La création d'une activité indépendante suit un parcours administratif en 5 étapes, dont l'ordre et le contenu varient selon la forme juridique retenue.

  1. Rédiger les statuts (EURL et SASU uniquement) : ce document fixe l'objet social, le montant du capital, les règles de fonctionnement et les pouvoirs du dirigeant. En micro-entreprise et en EI, cette étape n'existe pas.
  2. Déposer le capital social (EURL et SASU) : le dépôt s'effectue sur un compte bancaire dédié. Le minimum légal est de 1 € mais un capital trop faible fragilise la crédibilité auprès des partenaires et des banques.
  3. Publier une annonce légale (EURL et SASU) : coût moyen de 150 € selon le département.
  4. Immatriculer l'activité : depuis le 1er janvier 2023, toutes les formalités passent par le guichet unique de l'INPI (formalites.entreprises.gouv.fr), quel que soit le statut.
  5. Ouvrir un compte bancaire professionnel : obligatoire pour les sociétés, recommandé pour les EI dès que le CA dépasse 10 000 € sur 2 années consécutives.

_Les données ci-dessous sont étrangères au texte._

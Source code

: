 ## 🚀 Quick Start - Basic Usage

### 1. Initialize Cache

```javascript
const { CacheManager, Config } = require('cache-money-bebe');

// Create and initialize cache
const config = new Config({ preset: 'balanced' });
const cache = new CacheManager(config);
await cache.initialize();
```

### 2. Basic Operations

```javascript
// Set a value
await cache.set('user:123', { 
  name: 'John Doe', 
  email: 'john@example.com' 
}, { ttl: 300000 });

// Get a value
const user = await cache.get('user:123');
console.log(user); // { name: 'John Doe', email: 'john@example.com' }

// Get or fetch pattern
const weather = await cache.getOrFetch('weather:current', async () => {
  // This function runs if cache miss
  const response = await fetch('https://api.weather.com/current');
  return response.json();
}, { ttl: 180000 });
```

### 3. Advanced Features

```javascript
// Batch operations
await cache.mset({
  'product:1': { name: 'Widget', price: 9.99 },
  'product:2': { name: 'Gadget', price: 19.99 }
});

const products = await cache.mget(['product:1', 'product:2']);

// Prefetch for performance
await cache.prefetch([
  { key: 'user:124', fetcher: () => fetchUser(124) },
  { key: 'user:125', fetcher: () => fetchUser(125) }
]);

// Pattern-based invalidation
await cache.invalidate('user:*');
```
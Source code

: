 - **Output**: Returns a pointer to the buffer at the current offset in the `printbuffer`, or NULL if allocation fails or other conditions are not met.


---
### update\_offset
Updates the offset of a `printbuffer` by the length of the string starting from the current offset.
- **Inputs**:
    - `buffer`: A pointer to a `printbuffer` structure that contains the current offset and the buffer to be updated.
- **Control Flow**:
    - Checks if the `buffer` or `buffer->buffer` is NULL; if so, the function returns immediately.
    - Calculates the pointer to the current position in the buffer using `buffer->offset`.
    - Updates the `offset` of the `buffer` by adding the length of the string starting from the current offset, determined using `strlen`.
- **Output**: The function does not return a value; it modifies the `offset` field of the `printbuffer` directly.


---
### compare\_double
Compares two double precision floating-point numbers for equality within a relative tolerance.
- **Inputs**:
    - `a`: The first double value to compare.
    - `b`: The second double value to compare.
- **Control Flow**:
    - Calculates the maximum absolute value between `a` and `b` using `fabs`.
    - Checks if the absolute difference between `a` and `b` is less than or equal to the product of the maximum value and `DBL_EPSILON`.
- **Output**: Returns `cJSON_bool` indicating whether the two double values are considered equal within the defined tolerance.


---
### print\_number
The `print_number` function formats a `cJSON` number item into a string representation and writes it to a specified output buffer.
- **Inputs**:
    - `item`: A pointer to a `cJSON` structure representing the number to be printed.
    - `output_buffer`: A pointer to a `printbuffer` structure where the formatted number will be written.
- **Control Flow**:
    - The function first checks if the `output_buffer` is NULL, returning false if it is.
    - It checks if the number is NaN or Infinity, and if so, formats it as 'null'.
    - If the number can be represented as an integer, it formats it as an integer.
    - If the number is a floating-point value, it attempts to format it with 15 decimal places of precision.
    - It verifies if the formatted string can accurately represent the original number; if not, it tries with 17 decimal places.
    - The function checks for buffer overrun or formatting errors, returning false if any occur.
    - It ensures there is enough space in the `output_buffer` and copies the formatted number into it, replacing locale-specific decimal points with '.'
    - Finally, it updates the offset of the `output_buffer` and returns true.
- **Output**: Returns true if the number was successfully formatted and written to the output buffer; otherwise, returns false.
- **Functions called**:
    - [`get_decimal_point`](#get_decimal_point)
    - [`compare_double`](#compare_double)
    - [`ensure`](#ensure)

Le délai moyen d'immatriculation est de 3 à 7 jours ouvrés pour une micro-entreprise, et de 7 à 15 jours pour une SASU ou une EURL, hors délai de rédaction des statuts.

Régime fiscal et social selon le statut choisi

Le régime fiscal détermine la base et le taux d'imposition des bénéfices. Le régime social fixe le montant des cotisations et le niveau de couverture (maladie, retraite, prévoyance).

Fiscalité

  • Micro-entreprise : imposition à l'IR après abattement forfaitaire (34 % pour les BNC, 50 % pour les BIC services, 71 % pour la vente). Option possible pour le versement libératoire à 1,7 % ou 2,2 % du CA si le revenu fiscal de référence ne dépasse pas 27 478 € par part (seuil 2024).
  • EI au réel : imposition à l'IR sur le bénéfice net (CA moins charges réelles). Option IS possible depuis la loi de finances 2022.
  • EURL : IR par défaut, option IS irrévocable après 5 ans.
  • SASU : IS par défaut. Le dirigeant est imposé à l'IR sur sa rémunération et ses dividendes.

Protection sociale

StatutRégimeCotisations (ordre de grandeur)Couverture retraite
Micro-entrepreneurSSI (TNS)22 % du CA (services)Trimestres validés sous conditions de CA minimum
EI / EURL (gérant)SSI (TNS)~45 % du bénéfice netRetraite de base + complémentaire
SASU (président)Régime général~75 % de la rémunération bruteAGIRC-ARRCO + retraite de base

Le président de SASU qui ne se verse aucune rémunération ne cotise pas et n'acquiert aucun droit à la retraite ni à l'assurance maladie. Ce point est souvent sous-estimé.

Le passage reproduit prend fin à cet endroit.